In machine learning, we use data and analyze it to determine a pattern among it and use that to draw predictions or classifications. When this data is well defined and labeled, which means when we understand what each of the input parameters represents, and we use particular algorithms to train our model with it, it is classified as Supervised Learning.

For example, if I have a dataset of different real estate properties, which contains many different parameters including the location, plot area, number of bedrooms, bathrooms, and stories, and some other factors as well as the price of the house. I can use Supervised Learning to create an ML model that when provided with these parameters, can predict the price of the property. So, once my model would be prepared, if I would provide it with the location of the house, the area, as well as the other details as input, then it can output me the price of that house.

On the basis of the use case, we can divide Supervised Learning into two types, regressions, and classification.

“In statistical modeling, **regression analysis** is a set of statistical processes for estimating the relationships between a dependent variable (often called the ‘outcome’ or ‘response’ variable) and one or more independent variables (often called ‘predictors’, ‘covariates’, ‘explanatory variables’ or ‘features’).~https://en.wikipedia.org/wiki/Regression_analysis”
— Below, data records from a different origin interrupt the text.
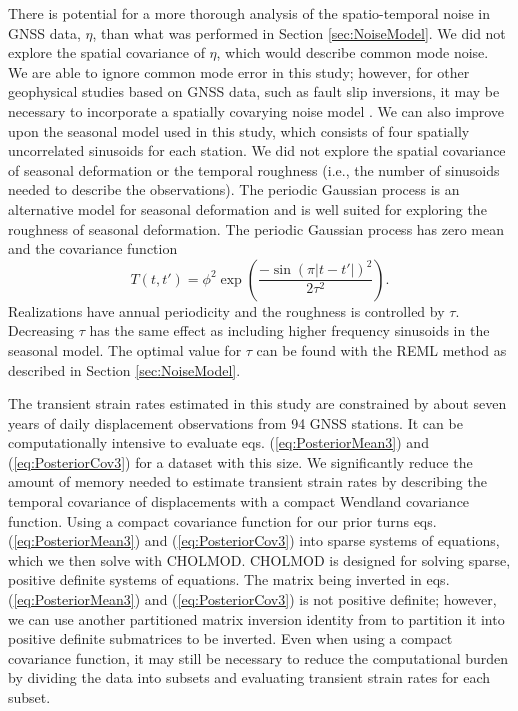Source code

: \documentclass[extra,mreferee]{gji}
\begin{document}
There is potential for a more thorough analysis of the spatio-temporal
noise in GNSS data, $\eta$, than what was performed in Section
\ref{sec:NoiseModel}. We did not explore the spatial covariance of
$\eta$, which would describe common mode noise. We are able to ignore
common mode error in this study; however, for other geophysical
studies based on GNSS data, such as fault slip inversions, it may be
necessary to incorporate a spatially covarying noise model
\citep[e.g.,][]{Miyazaki2003}. We can also improve upon the seasonal
model used in this study, which consists of four spatially
uncorrelated sinusoids for each station. We did not explore the
spatial covariance of seasonal deformation or the temporal roughness
(i.e., the number of sinusoids needed to describe the observations).
The periodic Gaussian process \citep{Mackay1998} is an alternative
model for seasonal deformation and is well suited for exploring the
roughness of seasonal deformation.  The periodic Gaussian process has
zero mean and the covariance function
\begin{equation}\label{eq:Periodic}
T(t,t') = \phi^2 \exp\left(\frac{-\sin(\pi|t - t'|)^2}{2\tau^2}\right).
\end{equation}
Realizations have annual periodicity and the roughness is controlled
by $\tau$. Decreasing $\tau$ has the same effect as including higher
frequency sinusoids in the seasonal model. The optimal value for
$\tau$ can be found with the REML method as described in Section
\ref{sec:NoiseModel}.

The transient strain rates estimated in this study are constrained by
about seven years of daily displacement observations from 94 GNSS
stations. It can be computationally intensive to evaluate eqs.
(\ref{eq:PosteriorMean3}) and (\ref{eq:PosteriorCov3}) for a dataset
with this size. We significantly reduce the amount of memory needed to
estimate transient strain rates by describing the temporal covariance
of displacements with a compact Wendland covariance function. Using a
compact covariance function for our prior turns eqs.
(\ref{eq:PosteriorMean3}) and (\ref{eq:PosteriorCov3}) into sparse
systems of equations, which we then solve with CHOLMOD. CHOLMOD is
designed for solving sparse, positive definite systems of equations.
The matrix being inverted in eqs. (\ref{eq:PosteriorMean3}) and
(\ref{eq:PosteriorCov3}) is not positive definite; however, we can use
another partitioned matrix inversion identity from \citet{Press2007}
to partition it into positive definite submatrices to be inverted.
Even when using a compact covariance function, it may still be
necessary to reduce the computational burden by dividing the data into
subsets and evaluating transient strain rates for each subset.
\end{document}
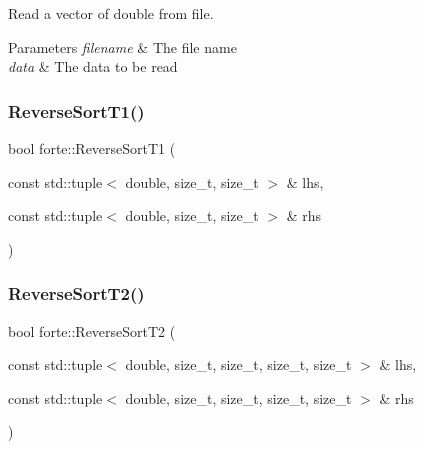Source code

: Read a vector of double from file. 


\begin{DoxyParams}{Parameters}
{\em filename} & The file name \\
\hline
{\em data} & The data to be read \\
\hline
\end{DoxyParams}
\mbox{\label{namespaceforte_adf1d0a57ab74731847ff75621b8de820}} 
\subsubsection{\texorpdfstring{Reverse\+Sort\+T1()}{ReverseSortT1()}}
{\footnotesize\ttfamily bool forte\+::\+Reverse\+Sort\+T1 (\begin{DoxyParamCaption}\item[{const std\+::tuple$<$ double, size\+\_\+t, size\+\_\+t $>$ \&}]{lhs,  }\item[{const std\+::tuple$<$ double, size\+\_\+t, size\+\_\+t $>$ \&}]{rhs }\end{DoxyParamCaption})\hspace{0.3cm}{\ttfamily [inline]}}

\mbox{\label{namespaceforte_a175bdf86ad788817de917e2433805781}} 
\subsubsection{\texorpdfstring{Reverse\+Sort\+T2()}{ReverseSortT2()}}
{\footnotesize\ttfamily bool forte\+::\+Reverse\+Sort\+T2 (\begin{DoxyParamCaption}\item[{const std\+::tuple$<$ double, size\+\_\+t, size\+\_\+t, size\+\_\+t, size\+\_\+t $>$ \&}]{lhs,  }\item[{const std\+::tuple$<$ double, size\+\_\+t, size\+\_\+t, size\+\_\+t, size\+\_\+t $>$ \&}]{rhs }\end{DoxyParamCaption})\hspace{0.3cm}{\ttfamily [inline]}}

\mbox{\label{namespaceforte_adb089a7fca4b9438c8567ac2aad19ff9}}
In the definition above, you can correlate the independent variables as our input parameters ( more commonly called features ), and the dependent variables as our output ( what we want to predict ).

So in the regression, the model tries to find patterns or a relation between the features and the outcome. Just like in our example, the area of the house would have a strong relation ( very correlated ) with the price of the house, since as the area increases, the price of the house also increases. Whereas the features like latitude and longitude may not show a very direct strong relation.

The model trains on the data we provide to it and using that, it comes up with particular weights for each feature, and the higher the weight, the higher the correlation between the feature and outcome. Then it can develop some sort of algorithm with those weights that can predict near accurate or accurate outcomes.

The accuracy of the regressions is generally tested through loss functions that calculate the difference between the predictions of the model and the real outcomes of test data. Depending on the choice of our matrics, calculate the loss.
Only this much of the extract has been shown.